BEGIN

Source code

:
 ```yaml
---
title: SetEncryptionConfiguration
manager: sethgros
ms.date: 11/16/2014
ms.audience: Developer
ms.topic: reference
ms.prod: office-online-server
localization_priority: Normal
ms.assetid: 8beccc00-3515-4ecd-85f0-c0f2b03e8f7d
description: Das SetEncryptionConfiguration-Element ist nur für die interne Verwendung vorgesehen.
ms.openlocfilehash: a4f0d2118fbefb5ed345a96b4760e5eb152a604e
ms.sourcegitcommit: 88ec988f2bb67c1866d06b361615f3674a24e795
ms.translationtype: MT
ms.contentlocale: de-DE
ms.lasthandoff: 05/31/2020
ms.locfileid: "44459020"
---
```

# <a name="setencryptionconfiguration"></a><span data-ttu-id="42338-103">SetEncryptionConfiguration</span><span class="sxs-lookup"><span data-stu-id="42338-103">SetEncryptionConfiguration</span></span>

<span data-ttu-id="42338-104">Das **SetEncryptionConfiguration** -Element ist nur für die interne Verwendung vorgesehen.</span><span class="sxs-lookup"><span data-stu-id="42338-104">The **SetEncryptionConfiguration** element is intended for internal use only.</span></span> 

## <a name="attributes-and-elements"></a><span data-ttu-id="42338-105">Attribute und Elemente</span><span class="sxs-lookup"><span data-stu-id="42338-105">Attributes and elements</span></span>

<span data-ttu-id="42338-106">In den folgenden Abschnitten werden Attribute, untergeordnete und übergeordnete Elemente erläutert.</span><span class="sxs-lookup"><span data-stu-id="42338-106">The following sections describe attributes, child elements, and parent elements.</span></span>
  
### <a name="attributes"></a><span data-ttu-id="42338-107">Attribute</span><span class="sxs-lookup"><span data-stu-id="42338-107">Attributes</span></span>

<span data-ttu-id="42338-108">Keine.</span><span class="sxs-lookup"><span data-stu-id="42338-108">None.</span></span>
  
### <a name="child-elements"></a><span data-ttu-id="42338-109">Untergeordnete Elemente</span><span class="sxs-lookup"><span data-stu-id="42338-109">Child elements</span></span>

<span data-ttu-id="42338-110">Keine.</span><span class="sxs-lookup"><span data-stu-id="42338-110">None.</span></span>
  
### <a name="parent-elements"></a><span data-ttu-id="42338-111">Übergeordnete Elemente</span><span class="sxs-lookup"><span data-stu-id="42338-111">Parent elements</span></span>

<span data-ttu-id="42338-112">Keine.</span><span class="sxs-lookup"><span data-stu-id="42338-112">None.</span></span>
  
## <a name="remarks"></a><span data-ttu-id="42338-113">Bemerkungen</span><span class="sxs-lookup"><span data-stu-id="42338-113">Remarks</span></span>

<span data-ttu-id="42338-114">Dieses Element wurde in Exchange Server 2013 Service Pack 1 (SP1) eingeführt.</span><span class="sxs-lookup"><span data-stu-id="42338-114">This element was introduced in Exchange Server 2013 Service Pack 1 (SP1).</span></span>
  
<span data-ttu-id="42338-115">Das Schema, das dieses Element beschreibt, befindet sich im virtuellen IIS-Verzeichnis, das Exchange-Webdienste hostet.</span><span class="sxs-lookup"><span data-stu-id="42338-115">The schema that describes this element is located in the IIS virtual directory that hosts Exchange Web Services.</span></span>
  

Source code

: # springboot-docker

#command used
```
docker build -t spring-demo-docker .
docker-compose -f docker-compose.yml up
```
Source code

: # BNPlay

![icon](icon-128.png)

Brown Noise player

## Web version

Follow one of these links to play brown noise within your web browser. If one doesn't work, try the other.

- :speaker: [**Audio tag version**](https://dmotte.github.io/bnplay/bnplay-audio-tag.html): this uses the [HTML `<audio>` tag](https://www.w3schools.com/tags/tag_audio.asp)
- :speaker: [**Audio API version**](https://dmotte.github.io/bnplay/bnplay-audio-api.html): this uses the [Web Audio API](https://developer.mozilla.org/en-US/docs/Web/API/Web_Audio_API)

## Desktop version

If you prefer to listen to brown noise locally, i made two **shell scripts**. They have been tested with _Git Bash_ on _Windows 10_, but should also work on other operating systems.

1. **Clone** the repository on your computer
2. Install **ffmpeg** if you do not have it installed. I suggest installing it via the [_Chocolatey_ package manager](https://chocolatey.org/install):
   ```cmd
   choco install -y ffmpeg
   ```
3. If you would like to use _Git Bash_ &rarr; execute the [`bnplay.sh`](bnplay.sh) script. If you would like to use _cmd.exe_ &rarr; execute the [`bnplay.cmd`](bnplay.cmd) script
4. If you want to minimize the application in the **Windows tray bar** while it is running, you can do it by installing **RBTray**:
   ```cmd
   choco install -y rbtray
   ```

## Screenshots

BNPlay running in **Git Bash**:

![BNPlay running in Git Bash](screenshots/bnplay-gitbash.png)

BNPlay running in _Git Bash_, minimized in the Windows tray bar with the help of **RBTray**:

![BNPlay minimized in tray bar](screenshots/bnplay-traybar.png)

END

(Exercise requirements)
Lines from the start of the material above through the line containing "internal use only.</span></span>" are to be duplicated exactly, and only those.

(Answer space)
Source code

:
 ```yaml
---
title: SetEncryptionConfiguration
manager: sethgros
ms.date: 11/16/2014
ms.audience: Developer
ms.topic: reference
ms.prod: office-online-server
localization_priority: Normal
ms.assetid: 8beccc00-3515-4ecd-85f0-c0f2b03e8f7d
description: Das SetEncryptionConfiguration-Element ist nur für die interne Verwendung vorgesehen.
ms.openlocfilehash: a4f0d2118fbefb5ed345a96b4760e5eb152a604e
ms.sourcegitcommit: 88ec988f2bb67c1866d06b361615f3674a24e795
ms.translationtype: MT
ms.contentlocale: de-DE
ms.lasthandoff: 05/31/2020
ms.locfileid: "44459020"
---
```

# <a name="setencryptionconfiguration"></a><span data-ttu-id="42338-103">SetEncryptionConfiguration</span><span class="sxs-lookup"><span data-stu-id="42338-103">SetEncryptionConfiguration</span></span>

<span data-ttu-id="42338-104">Das **SetEncryptionConfiguration** -Element ist nur für die interne Verwendung vorgesehen.</span><span class="sxs-lookup"><span data-stu-id="42338-104">The **SetEncryptionConfiguration** element is intended for internal use only.</span></span> 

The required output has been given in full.